It made me smile and many times I wish I had purchased that little magnet. It's a good reminder that worry is useless. I wish that idea by itself kept us all from doing it.
Here's where I stand on the whole "worry" issue. I worry. A little. Especially when things first pop up that might be damaging or agonizing. The checkbook gets a little low. Raising kids. Relationships. You know what I'm talking about, because you deal with the same issues from time to time.
After the initial "worry" phase has run its course, I am able to move on. It's not that I don't think about the things that bring stress. (hmmmm. double negative there, sorry) I do. I think of them often. The enemy of my soul is able to shoot those little darts of anxiety to me at the most inopportune times. But I have learned something in my 55 years and it's this: worry changes nothing. There you have it.
Worry is useless because ultimately God is in control of every situation. Every. Single. One. He has this whole "plan thing" worked out in advance and His promises to me are that He's going to work it out for His glory and my good. He has never let me down yet.
I am working on making a habit of going to God when things are piling up and tension is mounting. Usually this comes with a brief prayer that sounds something like this "take this thing away and please handle it." That is followed by a reading of one of many Psalms.

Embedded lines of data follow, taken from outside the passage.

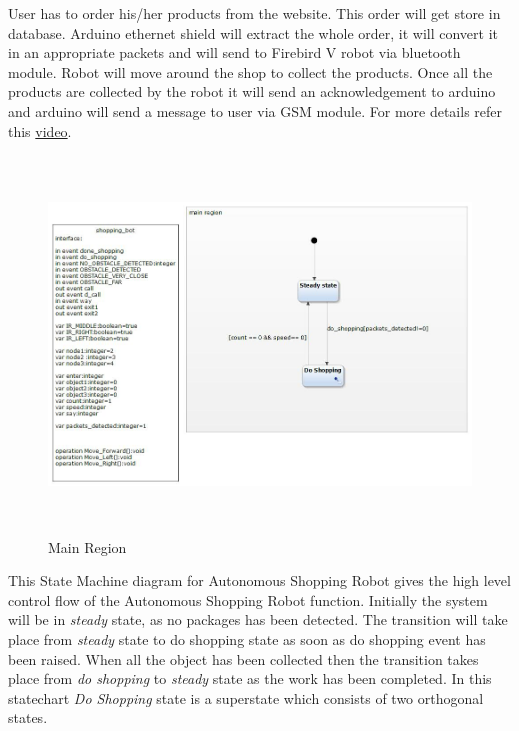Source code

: \documentclass[a4paper,12pt,oneside]{article}
\begin{document}
User has to order his/her products from the website. This order will get store in database. Arduino ethernet shield will extract the whole order, it will convert it in an appropriate packets and will send to Firebird V robot via bluetooth module. Robot will move around the shop to collect the products. Once all the products are collected by the robot it will send an acknowledgement to arduino and arduino will send a message to user via GSM module. For more details refer this \href{https://youtu.be/47TJFqiCook}{video}. 
\begin{figure}[H]
\centering
\includegraphics[width=16cm,height=10cm]{7.jpg}
\caption{Main Region}
\end{figure}
This State Machine diagram for Autonomous Shopping Robot gives the high level control flow of the Autonomous Shopping Robot function. Initially the system will be in \emph{steady} state, as no packages has been detected. The transition will take place from \emph{steady} state to do shopping state as soon as do shopping event has been raised. When  all the object has been collected then the transition takes place from \emph{do shopping} to \emph{steady} state as the work has been completed. In this statechart \emph{Do Shopping} state is a superstate which consists of two orthogonal states.\\
\end{document}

My "go to Psalm" for worry is Psalm 28. "The Lord is the strength of his people, a fortress of salvation for his anointed one." This morning a new verse came via email which is a verse I am claiming as my foundation for today: Cast your cares on the Lord and he will sustain you. He will never let the righteous fall. (Ps. 55:22)
I could worry more than I do. It wouldn't really be all that difficult. But then I think about this... I like sleep. Sleep is a good thing; and, let's face it... I'm pretty good at it. So I might as well give my worries to God and let Him handle them. He's going to be up all night anyway.